=== Section Start ===

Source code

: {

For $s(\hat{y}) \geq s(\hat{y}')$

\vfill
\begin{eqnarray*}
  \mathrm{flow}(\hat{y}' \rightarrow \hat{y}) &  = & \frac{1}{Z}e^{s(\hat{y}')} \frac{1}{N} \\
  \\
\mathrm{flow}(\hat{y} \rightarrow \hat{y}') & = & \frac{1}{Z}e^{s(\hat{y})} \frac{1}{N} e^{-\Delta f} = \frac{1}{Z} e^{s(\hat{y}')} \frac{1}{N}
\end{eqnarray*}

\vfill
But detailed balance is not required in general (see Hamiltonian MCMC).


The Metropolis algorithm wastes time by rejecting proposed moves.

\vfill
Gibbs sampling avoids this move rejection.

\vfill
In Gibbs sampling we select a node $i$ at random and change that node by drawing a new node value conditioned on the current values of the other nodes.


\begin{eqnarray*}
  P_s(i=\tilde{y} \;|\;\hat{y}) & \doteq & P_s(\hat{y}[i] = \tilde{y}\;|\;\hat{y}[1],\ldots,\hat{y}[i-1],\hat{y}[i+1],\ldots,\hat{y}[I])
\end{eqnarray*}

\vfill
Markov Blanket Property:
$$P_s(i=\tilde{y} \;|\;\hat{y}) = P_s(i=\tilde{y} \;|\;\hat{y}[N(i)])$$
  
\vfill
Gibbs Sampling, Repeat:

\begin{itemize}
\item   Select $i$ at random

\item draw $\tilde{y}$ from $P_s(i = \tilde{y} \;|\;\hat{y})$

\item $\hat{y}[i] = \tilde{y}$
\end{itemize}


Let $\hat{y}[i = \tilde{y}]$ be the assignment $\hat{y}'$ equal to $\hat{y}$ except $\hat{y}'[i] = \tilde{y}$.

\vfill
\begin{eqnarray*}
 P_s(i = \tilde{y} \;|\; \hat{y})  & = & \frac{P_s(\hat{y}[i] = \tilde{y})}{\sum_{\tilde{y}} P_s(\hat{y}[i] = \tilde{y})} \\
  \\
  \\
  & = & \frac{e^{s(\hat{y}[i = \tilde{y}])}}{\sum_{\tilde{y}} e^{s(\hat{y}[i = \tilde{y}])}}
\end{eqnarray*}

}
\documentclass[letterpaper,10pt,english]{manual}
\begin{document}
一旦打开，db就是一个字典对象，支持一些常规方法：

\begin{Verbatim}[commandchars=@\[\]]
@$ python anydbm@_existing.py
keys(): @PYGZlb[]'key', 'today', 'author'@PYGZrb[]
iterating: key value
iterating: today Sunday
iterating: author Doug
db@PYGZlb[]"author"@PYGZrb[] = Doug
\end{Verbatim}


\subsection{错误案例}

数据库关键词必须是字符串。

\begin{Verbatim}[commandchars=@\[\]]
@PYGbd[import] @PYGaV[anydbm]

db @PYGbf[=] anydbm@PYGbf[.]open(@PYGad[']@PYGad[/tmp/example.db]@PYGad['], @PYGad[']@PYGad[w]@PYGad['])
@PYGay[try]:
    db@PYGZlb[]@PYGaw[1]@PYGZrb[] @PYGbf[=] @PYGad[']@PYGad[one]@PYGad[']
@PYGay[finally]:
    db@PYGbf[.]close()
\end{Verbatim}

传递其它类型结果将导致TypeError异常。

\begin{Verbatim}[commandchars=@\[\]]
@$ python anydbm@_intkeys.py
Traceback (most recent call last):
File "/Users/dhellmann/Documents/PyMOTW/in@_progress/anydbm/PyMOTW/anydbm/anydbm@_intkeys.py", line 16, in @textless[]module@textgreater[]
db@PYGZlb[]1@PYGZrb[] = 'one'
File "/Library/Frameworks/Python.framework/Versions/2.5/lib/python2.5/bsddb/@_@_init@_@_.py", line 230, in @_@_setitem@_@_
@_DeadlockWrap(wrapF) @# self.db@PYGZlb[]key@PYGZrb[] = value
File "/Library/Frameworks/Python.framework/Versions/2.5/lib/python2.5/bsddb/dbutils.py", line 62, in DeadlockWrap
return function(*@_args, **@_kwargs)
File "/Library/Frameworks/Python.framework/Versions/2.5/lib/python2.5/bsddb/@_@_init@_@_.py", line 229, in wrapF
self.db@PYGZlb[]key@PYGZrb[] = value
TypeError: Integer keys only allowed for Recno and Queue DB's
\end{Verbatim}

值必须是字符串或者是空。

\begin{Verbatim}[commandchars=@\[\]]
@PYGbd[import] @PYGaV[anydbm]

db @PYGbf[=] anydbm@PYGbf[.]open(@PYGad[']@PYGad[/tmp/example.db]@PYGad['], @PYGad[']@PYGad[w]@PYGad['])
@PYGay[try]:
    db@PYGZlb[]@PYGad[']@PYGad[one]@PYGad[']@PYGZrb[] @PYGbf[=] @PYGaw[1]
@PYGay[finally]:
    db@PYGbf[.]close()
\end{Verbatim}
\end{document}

=== Section End ===

## AIM OF THE TASK
The response should consist of all the entries, copied without any alteration.

## ANSWER SPACE
Source code

: {

For $s(\hat{y}) \geq s(\hat{y}')$

\vfill
\begin{eqnarray*}
  \mathrm{flow}(\hat{y}' \rightarrow \hat{y}) &  = & \frac{1}{Z}e^{s(\hat{y}')} \frac{1}{N} \\
  \\
\mathrm{flow}(\hat{y} \rightarrow \hat{y}') & = & \frac{1}{Z}e^{s(\hat{y})} \frac{1}{N} e^{-\Delta f} = \frac{1}{Z} e^{s(\hat{y}')} \frac{1}{N}
\end{eqnarray*}

\vfill
But detailed balance is not required in general (see Hamiltonian MCMC).


The Metropolis algorithm wastes time by rejecting proposed moves.

\vfill
Gibbs sampling avoids this move rejection.

\vfill
In Gibbs sampling we select a node $i$ at random and change that node by drawing a new node value conditioned on the current values of the other nodes.


\begin{eqnarray*}
  P_s(i=\tilde{y} \;|\;\hat{y}) & \doteq & P_s(\hat{y}[i] = \tilde{y}\;|\;\hat{y}[1],\ldots,\hat{y}[i-1],\hat{y}[i+1],\ldots,\hat{y}[I])
\end{eqnarray*}

\vfill
Markov Blanket Property:
$$P_s(i=\tilde{y} \;|\;\hat{y}) = P_s(i=\tilde{y} \;|\;\hat{y}[N(i)])$$
  
\vfill
Gibbs Sampling, Repeat:

\begin{itemize}
\item   Select $i$ at random

\item draw $\tilde{y}$ from $P_s(i = \tilde{y} \;|\;\hat{y})$

\item $\hat{y}[i] = \tilde{y}$
\end{itemize}


Let $\hat{y}[i = \tilde{y}]$ be the assignment $\hat{y}'$ equal to $\hat{y}$ except $\hat{y}'[i] = \tilde{y}$.

\vfill
\begin{eqnarray*}
 P_s(i = \tilde{y} \;|\; \hat{y})  & = & \frac{P_s(\hat{y}[i] = \tilde{y})}{\sum_{\tilde{y}} P_s(\hat{y}[i] = \tilde{y})} \\
  \\
  \\
  & = & \frac{e^{s(\hat{y}[i = \tilde{y}])}}{\sum_{\tilde{y}} e^{s(\hat{y}[i = \tilde{y}])}}
\end{eqnarray*}

}
\documentclass[letterpaper,10pt,english]{manual}
\begin{document}
一旦打开，db就是一个字典对象，支持一些常规方法：

\begin{Verbatim}[commandchars=@\[\]]
@$ python anydbm@_existing.py
keys(): @PYGZlb[]'key', 'today', 'author'@PYGZrb[]
iterating: key value
iterating: today Sunday
iterating: author Doug
db@PYGZlb[]"author"@PYGZrb[] = Doug
\end{Verbatim}


\subsection{错误案例}

数据库关键词必须是字符串。

\begin{Verbatim}[commandchars=@\[\]]
@PYGbd[import] @PYGaV[anydbm]

db @PYGbf[=] anydbm@PYGbf[.]open(@PYGad[']@PYGad[/tmp/example.db]@PYGad['], @PYGad[']@PYGad[w]@PYGad['])
@PYGay[try]:
    db@PYGZlb[]@PYGaw[1]@PYGZrb[] @PYGbf[=] @PYGad[']@PYGad[one]@PYGad[']
@PYGay[finally]:
    db@PYGbf[.]close()
\end{Verbatim}

传递其它类型结果将导致TypeError异常。

\begin{Verbatim}[commandchars=@\[\]]
@$ python anydbm@_intkeys.py
Traceback (most recent call last):
File "/Users/dhellmann/Documents/PyMOTW/in@_progress/anydbm/PyMOTW/anydbm/anydbm@_intkeys.py", line 16, in @textless[]module@textgreater[]
db@PYGZlb[]1@PYGZrb[] = 'one'
File "/Library/Frameworks/Python.framework/Versions/2.5/lib/python2.5/bsddb/@_@_init@_@_.py", line 230, in @_@_setitem@_@_
@_DeadlockWrap(wrapF) @# self.db@PYGZlb[]key@PYGZrb[] = value
File "/Library/Frameworks/Python.framework/Versions/2.5/lib/python2.5/bsddb/dbutils.py", line 62, in DeadlockWrap
return function(*@_args, **@_kwargs)
File "/Library/Frameworks/Python.framework/Versions/2.5/lib/python2.5/bsddb/@_@_init@_@_.py", line 229, in wrapF
self.db@PYGZlb[]key@PYGZrb[] = value
TypeError: Integer keys only allowed for Recno and Queue DB's
\end{Verbatim}

值必须是字符串或者是空。

\begin{Verbatim}[commandchars=@\[\]]
@PYGbd[import] @PYGaV[anydbm]

db @PYGbf[=] anydbm@PYGbf[.]open(@PYGad[']@PYGad[/tmp/example.db]@PYGad['], @PYGad[']@PYGad[w]@PYGad['])
@PYGay[try]:
    db@PYGZlb[]@PYGad[']@PYGad[one]@PYGad[']@PYGZrb[] @PYGbf[=] @PYGaw[1]
@PYGay[finally]:
    db@PYGbf[.]close()
\end{Verbatim}
\end{document}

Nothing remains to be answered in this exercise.